De acordo com o cientista, não há ainda a utilização pela indústria farmacêutica de substâncias produzidas pelas esponjas amazônicas. “Até onde sabemos, este é o primeiro artigo relatando a obtenção de compostos bioativos a partir de uma esponja da região [ou de sua microbiota]. Assim, ainda há muito a ser explorado”, afirma.
Custódio explica que as esponjas e a sua microbiota são bem conhecidas por produzirem substâncias antibióticas e que, apenas no Estado de São Paulo, existem cerca de 160 espécies registradas, marinhas e de água doce, que poderiam ser testadas quanto à presença de imunossupressores. “Mas isso certamente demandaria uma estrutura mais adequada do que a que temos no momento. Já existe uma boa base de dados a respeito de compostos bioativos, obtida a partir do trabalho de um grupo da USP, em São Carlos, do professor Roberto Berlinck, que poderia servir de ponto de partida.”
Cooperação

A Metania reticulata foi coletada no rio Negro, bem próximo a Manaus e da embocadura do igarapé do Tarumã-Açu, num projeto em cooperação com cientistas da Universidade do Estado da Amazônia, liderados pelo professor José Rodrigues. Custódio conta que naquela área são muito abundantes e facilmente encontradas presas aos galhos da vegetação próxima aos rios ou em áreas que ficam inundadas no período de cheia.

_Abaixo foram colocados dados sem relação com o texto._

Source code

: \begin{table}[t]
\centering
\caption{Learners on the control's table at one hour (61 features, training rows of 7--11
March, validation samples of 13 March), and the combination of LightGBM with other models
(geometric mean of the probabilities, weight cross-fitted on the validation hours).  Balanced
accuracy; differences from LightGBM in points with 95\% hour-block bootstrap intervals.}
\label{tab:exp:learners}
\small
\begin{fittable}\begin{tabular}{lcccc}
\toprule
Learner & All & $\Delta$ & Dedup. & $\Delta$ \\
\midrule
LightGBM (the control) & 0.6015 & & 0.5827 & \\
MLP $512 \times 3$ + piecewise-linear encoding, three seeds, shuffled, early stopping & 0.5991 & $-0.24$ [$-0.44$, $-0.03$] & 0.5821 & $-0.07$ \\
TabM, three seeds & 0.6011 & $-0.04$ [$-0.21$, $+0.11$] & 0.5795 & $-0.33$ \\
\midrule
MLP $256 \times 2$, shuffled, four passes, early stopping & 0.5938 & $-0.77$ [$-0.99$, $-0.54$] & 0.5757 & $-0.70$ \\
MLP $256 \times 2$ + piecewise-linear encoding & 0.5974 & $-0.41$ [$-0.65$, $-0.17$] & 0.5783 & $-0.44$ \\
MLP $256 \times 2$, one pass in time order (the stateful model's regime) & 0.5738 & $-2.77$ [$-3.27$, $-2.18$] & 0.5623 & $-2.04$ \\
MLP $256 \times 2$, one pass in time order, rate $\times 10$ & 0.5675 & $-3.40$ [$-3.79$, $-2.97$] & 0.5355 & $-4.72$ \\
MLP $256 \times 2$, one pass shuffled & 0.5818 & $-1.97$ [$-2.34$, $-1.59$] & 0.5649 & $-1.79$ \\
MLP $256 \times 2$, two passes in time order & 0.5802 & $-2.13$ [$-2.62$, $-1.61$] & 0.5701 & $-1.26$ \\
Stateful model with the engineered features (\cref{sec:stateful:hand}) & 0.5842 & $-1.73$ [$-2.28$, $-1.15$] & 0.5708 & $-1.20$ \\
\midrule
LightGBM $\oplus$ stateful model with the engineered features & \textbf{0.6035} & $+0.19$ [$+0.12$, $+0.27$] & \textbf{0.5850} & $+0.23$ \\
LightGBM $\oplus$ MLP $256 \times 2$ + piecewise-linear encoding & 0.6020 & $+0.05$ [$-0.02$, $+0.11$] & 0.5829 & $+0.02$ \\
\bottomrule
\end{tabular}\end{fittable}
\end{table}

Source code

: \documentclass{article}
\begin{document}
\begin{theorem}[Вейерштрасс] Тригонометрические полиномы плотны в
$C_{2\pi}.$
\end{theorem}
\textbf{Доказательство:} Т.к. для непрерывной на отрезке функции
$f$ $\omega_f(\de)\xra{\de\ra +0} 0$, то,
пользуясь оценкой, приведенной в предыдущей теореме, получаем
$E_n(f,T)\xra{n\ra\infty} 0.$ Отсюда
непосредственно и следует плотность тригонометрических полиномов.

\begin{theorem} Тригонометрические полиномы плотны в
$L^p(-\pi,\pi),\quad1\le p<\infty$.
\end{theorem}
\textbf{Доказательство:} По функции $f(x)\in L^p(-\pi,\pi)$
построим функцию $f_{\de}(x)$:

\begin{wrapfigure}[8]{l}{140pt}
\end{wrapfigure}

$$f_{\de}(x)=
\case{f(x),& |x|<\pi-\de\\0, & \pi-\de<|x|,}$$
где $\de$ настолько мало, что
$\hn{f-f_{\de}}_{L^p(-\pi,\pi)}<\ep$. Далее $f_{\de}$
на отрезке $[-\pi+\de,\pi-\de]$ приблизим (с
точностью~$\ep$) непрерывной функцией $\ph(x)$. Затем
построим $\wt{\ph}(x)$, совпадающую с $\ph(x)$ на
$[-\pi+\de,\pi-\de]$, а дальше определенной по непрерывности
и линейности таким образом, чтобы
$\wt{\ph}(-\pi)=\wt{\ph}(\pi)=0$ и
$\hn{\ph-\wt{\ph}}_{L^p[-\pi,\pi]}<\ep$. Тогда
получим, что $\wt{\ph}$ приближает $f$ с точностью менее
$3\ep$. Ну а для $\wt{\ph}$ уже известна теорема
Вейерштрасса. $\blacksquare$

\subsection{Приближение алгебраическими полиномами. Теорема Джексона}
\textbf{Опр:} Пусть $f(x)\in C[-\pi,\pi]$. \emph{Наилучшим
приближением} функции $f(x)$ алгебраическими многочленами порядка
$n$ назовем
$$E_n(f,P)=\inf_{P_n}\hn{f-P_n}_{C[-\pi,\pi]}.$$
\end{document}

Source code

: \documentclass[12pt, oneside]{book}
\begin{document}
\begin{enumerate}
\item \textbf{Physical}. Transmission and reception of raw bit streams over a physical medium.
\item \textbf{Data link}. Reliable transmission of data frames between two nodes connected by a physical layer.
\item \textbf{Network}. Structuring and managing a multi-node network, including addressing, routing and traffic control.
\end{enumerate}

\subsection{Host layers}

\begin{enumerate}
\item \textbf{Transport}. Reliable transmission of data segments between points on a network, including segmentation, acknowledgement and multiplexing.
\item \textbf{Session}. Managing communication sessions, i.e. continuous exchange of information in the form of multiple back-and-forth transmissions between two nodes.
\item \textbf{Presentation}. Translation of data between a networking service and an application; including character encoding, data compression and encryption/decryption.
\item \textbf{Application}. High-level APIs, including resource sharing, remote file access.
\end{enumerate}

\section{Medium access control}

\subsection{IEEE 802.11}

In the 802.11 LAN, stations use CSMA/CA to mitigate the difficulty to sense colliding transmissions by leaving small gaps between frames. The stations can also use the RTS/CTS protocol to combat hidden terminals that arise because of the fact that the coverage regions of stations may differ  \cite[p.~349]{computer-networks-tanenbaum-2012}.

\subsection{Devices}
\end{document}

“No período de seca, elas ficam expostas e para coletá-las nem precisa entrar na água. Existem relatos também que esses animais são muito comuns em várias outras áreas na região amazônica, em especial em rios e lagoas de ‘águas negras’, que não têm muita suspensão.”
O professor lembra de outro fato curioso em relação ao animal. A maioria das pessoas nesses locais conhece esses organismos, principalmente devido às reações alérgicas que causam em contato com a pele, e os chamam de “cauxí” (ou “cauixí”). “Mas não sabem que é uma esponja, ou mesmo que é um animal. Aparentemente, essas reações na pele são causadas pelas espículas, elementos microscópicos de sílica do esqueleto das esponjas e que formam um pó fino quando o organismo está seco, não por algum composto químico específico produzido pelo animal”, descreve.